脳みその切り替えが難しくて。曲のことや自分や子供のこと、Charluのキャリアのことーーそれを切り替えて行動することが、本当に下手くそなんです。前はもっと切り替えやすい頻度や周期だったんですけど。最近では、「私ってほんと何もできないじゃん」ってことも思い知らされて。家のこととアーティストの活動、両方やりたいけどどっちも中途半端になってる気がしたんです。「あ、やばい!」って目の前のことを慌ただしくこなしている感じが、すごくダメだなあって。でも、そんな時に「両方は手に入らねえんだよ!」って彼にも背中を押された。「あなたはアーティストなんだから」って。家でレコーディングする時も「何もやるな、(レコーディングに)集中しろ!」って子供の面倒を見てくれることもあって。そうやって救ってもらいました。
ーそうした気持ちの揺らぎや迷いも、そのまま『5FEET』リリックに反映されているのかな、と感じました。
亡くなったパパの親戚とか彼のお母さんにも私の曲が届くようになって。だからこそ、すごく不安になることも増えたんです。でも彼が「気にすんな」って言ってくれて。それでやっと「誰のことも気にしなくていいや」って思えるようになりました。「私が思ったことを(歌詞に)書こう」って。普通の人だったら1日でたどり着くような答えかもしれないけど、私はアルバム制作を通して、やっとそれに気づくことができたんです。
Photo by Daiki Miura, Hair and Make up by Yayoi Tanda
ー「CAP」では、迷いを払拭するようなフレックスな姿勢でラップしていますよね。こうしたCharluの曲を聴くことができて嬉しいです。

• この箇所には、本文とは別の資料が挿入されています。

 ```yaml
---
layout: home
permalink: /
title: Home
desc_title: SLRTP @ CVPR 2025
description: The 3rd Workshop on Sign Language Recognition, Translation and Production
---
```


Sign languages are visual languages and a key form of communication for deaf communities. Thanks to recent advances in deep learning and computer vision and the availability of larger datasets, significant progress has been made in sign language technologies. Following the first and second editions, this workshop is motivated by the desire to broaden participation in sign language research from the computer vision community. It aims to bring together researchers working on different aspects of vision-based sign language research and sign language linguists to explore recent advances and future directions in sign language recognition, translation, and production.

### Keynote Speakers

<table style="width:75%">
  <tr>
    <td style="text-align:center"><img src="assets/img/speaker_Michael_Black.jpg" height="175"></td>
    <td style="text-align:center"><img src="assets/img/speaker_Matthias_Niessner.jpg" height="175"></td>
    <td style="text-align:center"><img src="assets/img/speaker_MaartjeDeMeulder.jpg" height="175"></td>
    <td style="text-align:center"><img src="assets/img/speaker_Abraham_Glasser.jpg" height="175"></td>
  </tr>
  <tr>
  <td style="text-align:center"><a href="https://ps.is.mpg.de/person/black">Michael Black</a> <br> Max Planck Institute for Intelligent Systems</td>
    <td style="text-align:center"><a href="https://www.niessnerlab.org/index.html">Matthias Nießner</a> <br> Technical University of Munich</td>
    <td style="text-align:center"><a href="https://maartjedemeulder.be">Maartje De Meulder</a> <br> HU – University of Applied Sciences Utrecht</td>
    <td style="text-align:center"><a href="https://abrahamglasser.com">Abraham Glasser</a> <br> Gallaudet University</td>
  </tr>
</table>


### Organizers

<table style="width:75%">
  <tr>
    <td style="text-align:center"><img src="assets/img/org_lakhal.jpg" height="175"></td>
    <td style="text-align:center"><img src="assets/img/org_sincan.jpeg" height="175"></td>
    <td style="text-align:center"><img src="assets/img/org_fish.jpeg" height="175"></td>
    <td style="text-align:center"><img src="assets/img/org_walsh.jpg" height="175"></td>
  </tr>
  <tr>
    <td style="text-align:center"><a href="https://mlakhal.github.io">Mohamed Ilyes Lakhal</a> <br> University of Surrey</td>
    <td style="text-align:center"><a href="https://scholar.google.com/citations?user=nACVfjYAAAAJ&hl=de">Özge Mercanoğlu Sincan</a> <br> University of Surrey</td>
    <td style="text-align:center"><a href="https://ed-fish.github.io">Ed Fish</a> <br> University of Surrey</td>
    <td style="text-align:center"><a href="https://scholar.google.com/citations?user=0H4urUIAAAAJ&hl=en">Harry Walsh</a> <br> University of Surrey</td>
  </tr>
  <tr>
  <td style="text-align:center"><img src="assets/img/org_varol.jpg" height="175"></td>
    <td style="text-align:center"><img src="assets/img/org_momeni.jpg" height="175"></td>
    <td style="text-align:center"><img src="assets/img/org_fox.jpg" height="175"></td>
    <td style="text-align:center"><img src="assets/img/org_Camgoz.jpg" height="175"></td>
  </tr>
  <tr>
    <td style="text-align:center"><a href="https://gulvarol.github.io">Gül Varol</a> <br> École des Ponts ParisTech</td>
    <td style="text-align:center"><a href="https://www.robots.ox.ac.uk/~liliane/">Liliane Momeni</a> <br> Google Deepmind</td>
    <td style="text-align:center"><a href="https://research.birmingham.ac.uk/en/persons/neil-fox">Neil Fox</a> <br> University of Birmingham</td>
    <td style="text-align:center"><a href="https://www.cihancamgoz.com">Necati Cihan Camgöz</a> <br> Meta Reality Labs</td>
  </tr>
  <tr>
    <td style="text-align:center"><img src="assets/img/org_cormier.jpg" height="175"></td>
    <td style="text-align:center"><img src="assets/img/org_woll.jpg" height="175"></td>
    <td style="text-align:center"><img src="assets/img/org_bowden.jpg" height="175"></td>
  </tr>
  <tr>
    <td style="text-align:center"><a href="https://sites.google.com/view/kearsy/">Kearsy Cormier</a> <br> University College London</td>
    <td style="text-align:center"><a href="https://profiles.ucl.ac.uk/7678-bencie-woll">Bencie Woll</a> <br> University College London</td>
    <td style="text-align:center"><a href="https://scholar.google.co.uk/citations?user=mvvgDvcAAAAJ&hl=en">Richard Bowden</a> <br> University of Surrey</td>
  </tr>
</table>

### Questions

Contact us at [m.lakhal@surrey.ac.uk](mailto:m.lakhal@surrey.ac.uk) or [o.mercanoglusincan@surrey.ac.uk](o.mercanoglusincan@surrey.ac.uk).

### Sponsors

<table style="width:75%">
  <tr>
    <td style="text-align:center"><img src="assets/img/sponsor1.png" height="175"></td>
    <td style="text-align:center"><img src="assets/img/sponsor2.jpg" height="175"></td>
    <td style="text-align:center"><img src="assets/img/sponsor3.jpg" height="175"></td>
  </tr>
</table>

さっきも言った通り、私はやぎ座(Capricorn)で、仲のいい友達も一緒なんです。彼女と”やぎ座の宿命”みたいなことを話していて(笑)、それをテーマにしました。”CAP”は”嘘”を意味するスラングで、そこにカプリコーンのCapを掛けている。この曲が完成して、アルバムの最後にちょっと足りなかった要素、”昔の私”を取り戻すことができたんじゃないかなって思っています。だからアルバム全体として、音楽的にも進化し続けた自分の内側の、最終進化バージョンみたいなものを表現できたんじゃないかなって。「CAP」が完成してほっとしました。
ーゲスト・アーティストは唯一、「Lifes Too Short」に気鋭のラッパーであるTepa Roucciが参加しています。
一緒に曲をやりたい人はいっぱいいるんですけど、今回の作品はより等身大に近づけたかったから、どんな人かも一番よく分かっているし、このアルバムを作るにあたって一番支えてくれたのも彼だったので、人としてもアーティストとしてもリスペクトできる彼にぜひ作品に入ってほしいと思って誘いました。
ー初めてのワンマンライブも目前に控えています。意気込みは?
色んな人が来るんだって思うと、「全員に届けなきゃ」って思いますね。「子供を連れて一緒に行きます」って言ってくれる人もいるし、老若男女、幅広い人たちが来てくれるのかなと思って。だから、若い子もちっちゃい子も、お父さんお母さん世代の人も、全員にちゃんと楽しんでほしいなって思っています。
『5FEET』
Charlu
https://Charlu.lnk.to/5FEET
01. 5FEET (Prod. OMSB)
02. Asian Magic (Prod. Zen Masuta)
03. 星に願う (Prod. JIGG)
04. WATASHI (Prod. Speace88)
05. FINAL FORM (Prod. BLKZEN)
06. CAP (Prod. Den Virghee)
07. Ed Hardy freestyle (Prod. Den Virghee)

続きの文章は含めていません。